[Source texts of formatted documents]
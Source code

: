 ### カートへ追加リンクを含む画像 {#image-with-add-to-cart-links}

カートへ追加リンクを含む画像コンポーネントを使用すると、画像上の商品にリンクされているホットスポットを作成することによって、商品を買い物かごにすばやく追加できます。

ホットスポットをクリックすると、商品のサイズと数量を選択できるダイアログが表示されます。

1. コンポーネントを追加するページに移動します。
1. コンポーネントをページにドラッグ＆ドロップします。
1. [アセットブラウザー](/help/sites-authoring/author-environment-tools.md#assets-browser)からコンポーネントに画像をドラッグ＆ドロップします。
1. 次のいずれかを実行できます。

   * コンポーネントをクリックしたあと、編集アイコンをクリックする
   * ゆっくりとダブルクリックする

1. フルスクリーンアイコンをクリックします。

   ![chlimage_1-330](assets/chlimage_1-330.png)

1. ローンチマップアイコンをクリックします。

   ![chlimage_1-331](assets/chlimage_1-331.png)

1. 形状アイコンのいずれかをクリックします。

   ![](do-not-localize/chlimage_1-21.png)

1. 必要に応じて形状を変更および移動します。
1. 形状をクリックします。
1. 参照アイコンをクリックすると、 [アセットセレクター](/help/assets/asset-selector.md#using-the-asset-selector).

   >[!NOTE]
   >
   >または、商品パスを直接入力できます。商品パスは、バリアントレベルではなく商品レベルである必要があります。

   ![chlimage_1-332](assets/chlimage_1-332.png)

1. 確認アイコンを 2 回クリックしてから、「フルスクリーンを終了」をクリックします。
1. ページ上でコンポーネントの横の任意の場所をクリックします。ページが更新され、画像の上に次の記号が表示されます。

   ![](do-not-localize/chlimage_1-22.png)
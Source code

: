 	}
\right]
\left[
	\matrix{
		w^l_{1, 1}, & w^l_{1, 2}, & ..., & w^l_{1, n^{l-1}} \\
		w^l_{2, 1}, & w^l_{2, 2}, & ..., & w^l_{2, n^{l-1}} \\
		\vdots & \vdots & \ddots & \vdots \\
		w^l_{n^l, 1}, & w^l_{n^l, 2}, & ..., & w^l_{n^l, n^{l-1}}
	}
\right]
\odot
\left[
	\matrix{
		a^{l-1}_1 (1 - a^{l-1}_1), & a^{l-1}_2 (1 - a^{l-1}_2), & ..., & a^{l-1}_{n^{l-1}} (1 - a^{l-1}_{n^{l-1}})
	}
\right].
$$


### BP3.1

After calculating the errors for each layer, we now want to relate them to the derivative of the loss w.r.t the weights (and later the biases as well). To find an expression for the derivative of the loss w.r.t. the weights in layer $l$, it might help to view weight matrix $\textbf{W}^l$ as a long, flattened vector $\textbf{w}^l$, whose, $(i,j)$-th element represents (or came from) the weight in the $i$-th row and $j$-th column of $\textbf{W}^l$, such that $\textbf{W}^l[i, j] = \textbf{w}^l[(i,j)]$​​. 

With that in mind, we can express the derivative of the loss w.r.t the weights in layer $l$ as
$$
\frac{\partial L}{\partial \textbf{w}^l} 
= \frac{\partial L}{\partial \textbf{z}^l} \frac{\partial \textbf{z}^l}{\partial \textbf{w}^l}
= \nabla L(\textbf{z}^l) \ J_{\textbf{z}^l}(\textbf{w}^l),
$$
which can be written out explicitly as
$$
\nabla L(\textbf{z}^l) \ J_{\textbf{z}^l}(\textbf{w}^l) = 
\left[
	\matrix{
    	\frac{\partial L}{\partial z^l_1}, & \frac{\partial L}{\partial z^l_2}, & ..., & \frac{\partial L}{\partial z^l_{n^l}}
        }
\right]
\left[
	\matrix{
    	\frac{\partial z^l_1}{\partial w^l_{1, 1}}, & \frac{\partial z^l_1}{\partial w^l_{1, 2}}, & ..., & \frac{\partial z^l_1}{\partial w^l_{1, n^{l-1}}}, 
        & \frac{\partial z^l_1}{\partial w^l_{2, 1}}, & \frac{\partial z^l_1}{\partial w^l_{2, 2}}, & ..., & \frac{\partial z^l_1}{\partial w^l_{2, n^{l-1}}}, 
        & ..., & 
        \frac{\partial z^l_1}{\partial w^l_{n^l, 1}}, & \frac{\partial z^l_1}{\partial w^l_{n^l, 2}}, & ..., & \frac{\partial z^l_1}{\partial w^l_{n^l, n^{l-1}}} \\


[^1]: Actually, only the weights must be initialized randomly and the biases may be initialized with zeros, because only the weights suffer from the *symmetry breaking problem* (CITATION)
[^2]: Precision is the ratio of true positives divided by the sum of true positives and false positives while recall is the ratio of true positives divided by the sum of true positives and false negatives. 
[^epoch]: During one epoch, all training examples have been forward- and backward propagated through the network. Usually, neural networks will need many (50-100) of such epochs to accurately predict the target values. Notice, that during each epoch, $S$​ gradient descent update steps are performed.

(Task goal):
Each line above must be reproduced exactly.

(Answer section):
Source code

: ### カートへ追加リンクを含む画像 {#image-with-add-to-cart-links}

カートへ追加リンクを含む画像コンポーネントを使用すると、画像上の商品にリンクされているホットスポットを作成することによって、商品を買い物かごにすばやく追加できます。

ホットスポットをクリックすると、商品のサイズと数量を選択できるダイアログが表示されます。

1. コンポーネントを追加するページに移動します。
1. コンポーネントをページにドラッグ＆ドロップします。
1. [アセットブラウザー](/help/sites-authoring/author-environment-tools.md#assets-browser)からコンポーネントに画像をドラッグ＆ドロップします。
1. 次のいずれかを実行できます。

   * コンポーネントをクリックしたあと、編集アイコンをクリックする
   * ゆっくりとダブルクリックする

1. フルスクリーンアイコンをクリックします。

   ![chlimage_1-330](assets/chlimage_1-330.png)

1. ローンチマップアイコンをクリックします。

   ![chlimage_1-331](assets/chlimage_1-331.png)

1. 形状アイコンのいずれかをクリックします。

   ![](do-not-localize/chlimage_1-21.png)

1. 必要に応じて形状を変更および移動します。
1. 形状をクリックします。
1. 参照アイコンをクリックすると、 [アセットセレクター](/help/assets/asset-selector.md#using-the-asset-selector).

   >[!NOTE]
   >
   >または、商品パスを直接入力できます。商品パスは、バリアントレベルではなく商品レベルである必要があります。

   ![chlimage_1-332](assets/chlimage_1-332.png)

1. 確認アイコンを 2 回クリックしてから、「フルスクリーンを終了」をクリックします。
1. ページ上でコンポーネントの横の任意の場所をクリックします。ページが更新され、画像の上に次の記号が表示されます。

   ![](do-not-localize/chlimage_1-22.png)
Source code

: 	}
\right]
\left[
	\matrix{
		w^l_{1, 1}, & w^l_{1, 2}, & ..., & w^l_{1, n^{l-1}} \\
		w^l_{2, 1}, & w^l_{2, 2}, & ..., & w^l_{2, n^{l-1}} \\
		\vdots & \vdots & \ddots & \vdots \\
		w^l_{n^l, 1}, & w^l_{n^l, 2}, & ..., & w^l_{n^l, n^{l-1}}
	}
\right]
\odot
\left[
	\matrix{
		a^{l-1}_1 (1 - a^{l-1}_1), & a^{l-1}_2 (1 - a^{l-1}_2), & ..., & a^{l-1}_{n^{l-1}} (1 - a^{l-1}_{n^{l-1}})
	}
\right].
$$


### BP3.1

After calculating the errors for each layer, we now want to relate them to the derivative of the loss w.r.t the weights (and later the biases as well). To find an expression for the derivative of the loss w.r.t. the weights in layer $l$, it might help to view weight matrix $\textbf{W}^l$ as a long, flattened vector $\textbf{w}^l$, whose, $(i,j)$-th element represents (or came from) the weight in the $i$-th row and $j$-th column of $\textbf{W}^l$, such that $\textbf{W}^l[i, j] = \textbf{w}^l[(i,j)]$​​. 

With that in mind, we can express the derivative of the loss w.r.t the weights in layer $l$ as
$$
\frac{\partial L}{\partial \textbf{w}^l} 
= \frac{\partial L}{\partial \textbf{z}^l} \frac{\partial \textbf{z}^l}{\partial \textbf{w}^l}
= \nabla L(\textbf{z}^l) \ J_{\textbf{z}^l}(\textbf{w}^l),
$$
which can be written out explicitly as
$$
\nabla L(\textbf{z}^l) \ J_{\textbf{z}^l}(\textbf{w}^l) = 
\left[
	\matrix{
    	\frac{\partial L}{\partial z^l_1}, & \frac{\partial L}{\partial z^l_2}, & ..., & \frac{\partial L}{\partial z^l_{n^l}}
        }
\right]
\left[
	\matrix{
    	\frac{\partial z^l_1}{\partial w^l_{1, 1}}, & \frac{\partial z^l_1}{\partial w^l_{1, 2}}, & ..., & \frac{\partial z^l_1}{\partial w^l_{1, n^{l-1}}}, 
        & \frac{\partial z^l_1}{\partial w^l_{2, 1}}, & \frac{\partial z^l_1}{\partial w^l_{2, 2}}, & ..., & \frac{\partial z^l_1}{\partial w^l_{2, n^{l-1}}}, 
        & ..., & 
        \frac{\partial z^l_1}{\partial w^l_{n^l, 1}}, & \frac{\partial z^l_1}{\partial w^l_{n^l, 2}}, & ..., & \frac{\partial z^l_1}{\partial w^l_{n^l, n^{l-1}}} \\


[^1]: Actually, only the weights must be initialized randomly and the biases may be initialized with zeros, because only the weights suffer from the *symmetry breaking problem* (CITATION)
[^2]: Precision is the ratio of true positives divided by the sum of true positives and false positives while recall is the ratio of true positives divided by the sum of true positives and false negatives. 
[^epoch]: During one epoch, all training examples have been forward- and backward propagated through the network. Usually, neural networks will need many (50-100) of such epochs to accurately predict the target values. Notice, that during each epoch, $S$​ gradient descent update steps are performed.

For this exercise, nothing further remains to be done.